Items listed in a dataset:
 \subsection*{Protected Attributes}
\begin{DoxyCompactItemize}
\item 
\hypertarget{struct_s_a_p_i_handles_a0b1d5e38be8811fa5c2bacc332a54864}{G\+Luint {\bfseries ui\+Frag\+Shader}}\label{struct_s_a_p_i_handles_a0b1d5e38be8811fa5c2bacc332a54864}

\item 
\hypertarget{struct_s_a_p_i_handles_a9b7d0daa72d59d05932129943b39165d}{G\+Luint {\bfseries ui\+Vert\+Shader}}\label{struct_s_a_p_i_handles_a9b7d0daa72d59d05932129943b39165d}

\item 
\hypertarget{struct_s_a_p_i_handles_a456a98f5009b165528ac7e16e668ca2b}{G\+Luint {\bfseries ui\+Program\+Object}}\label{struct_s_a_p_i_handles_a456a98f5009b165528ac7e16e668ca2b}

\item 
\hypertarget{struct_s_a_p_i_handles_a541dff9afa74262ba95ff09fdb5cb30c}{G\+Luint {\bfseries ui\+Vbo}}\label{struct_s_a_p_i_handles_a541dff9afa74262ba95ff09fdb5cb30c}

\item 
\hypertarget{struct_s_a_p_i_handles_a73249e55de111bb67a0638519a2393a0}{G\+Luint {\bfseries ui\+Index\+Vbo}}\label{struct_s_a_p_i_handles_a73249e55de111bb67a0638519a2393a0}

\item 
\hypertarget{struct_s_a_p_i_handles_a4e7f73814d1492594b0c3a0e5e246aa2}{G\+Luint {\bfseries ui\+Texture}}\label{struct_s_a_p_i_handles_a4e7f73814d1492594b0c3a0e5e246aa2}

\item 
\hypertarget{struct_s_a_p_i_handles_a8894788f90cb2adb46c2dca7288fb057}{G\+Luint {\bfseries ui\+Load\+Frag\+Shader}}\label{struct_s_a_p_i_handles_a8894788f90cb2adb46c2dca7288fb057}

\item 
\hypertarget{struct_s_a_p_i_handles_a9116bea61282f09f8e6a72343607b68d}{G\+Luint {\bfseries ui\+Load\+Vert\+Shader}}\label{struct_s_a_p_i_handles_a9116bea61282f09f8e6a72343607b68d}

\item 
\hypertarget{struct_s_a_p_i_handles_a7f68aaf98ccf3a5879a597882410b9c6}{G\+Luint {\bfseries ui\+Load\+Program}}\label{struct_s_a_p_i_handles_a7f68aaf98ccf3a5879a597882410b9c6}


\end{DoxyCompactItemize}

### WHAT THE TASK ASKS
Once you have read the data above, print all of it again exactly.

### EXPECTED ANSWER
 \subsection*{Protected Attributes}
\begin{DoxyCompactItemize}
\item 
\hypertarget{struct_s_a_p_i_handles_a0b1d5e38be8811fa5c2bacc332a54864}{G\+Luint {\bfseries ui\+Frag\+Shader}}\label{struct_s_a_p_i_handles_a0b1d5e38be8811fa5c2bacc332a54864}

\item 
\hypertarget{struct_s_a_p_i_handles_a9b7d0daa72d59d05932129943b39165d}{G\+Luint {\bfseries ui\+Vert\+Shader}}\label{struct_s_a_p_i_handles_a9b7d0daa72d59d05932129943b39165d}

\item 
\hypertarget{struct_s_a_p_i_handles_a456a98f5009b165528ac7e16e668ca2b}{G\+Luint {\bfseries ui\+Program\+Object}}\label{struct_s_a_p_i_handles_a456a98f5009b165528ac7e16e668ca2b}

\item 
\hypertarget{struct_s_a_p_i_handles_a541dff9afa74262ba95ff09fdb5cb30c}{G\+Luint {\bfseries ui\+Vbo}}\label{struct_s_a_p_i_handles_a541dff9afa74262ba95ff09fdb5cb30c}

\item 
\hypertarget{struct_s_a_p_i_handles_a73249e55de111bb67a0638519a2393a0}{G\+Luint {\bfseries ui\+Index\+Vbo}}\label{struct_s_a_p_i_handles_a73249e55de111bb67a0638519a2393a0}

\item 
\hypertarget{struct_s_a_p_i_handles_a4e7f73814d1492594b0c3a0e5e246aa2}{G\+Luint {\bfseries ui\+Texture}}\label{struct_s_a_p_i_handles_a4e7f73814d1492594b0c3a0e5e246aa2}

\item 
\hypertarget{struct_s_a_p_i_handles_a8894788f90cb2adb46c2dca7288fb057}{G\+Luint {\bfseries ui\+Load\+Frag\+Shader}}\label{struct_s_a_p_i_handles_a8894788f90cb2adb46c2dca7288fb057}

\item 
\hypertarget{struct_s_a_p_i_handles_a9116bea61282f09f8e6a72343607b68d}{G\+Luint {\bfseries ui\+Load\+Vert\+Shader}}\label{struct_s_a_p_i_handles_a9116bea61282f09f8e6a72343607b68d}

\item 
\hypertarget{struct_s_a_p_i_handles_a7f68aaf98ccf3a5879a597882410b9c6}{G\+Luint {\bfseries ui\+Load\+Program}}\label{struct_s_a_p_i_handles_a7f68aaf98ccf3a5879a597882410b9c6}


\end{DoxyCompactItemize}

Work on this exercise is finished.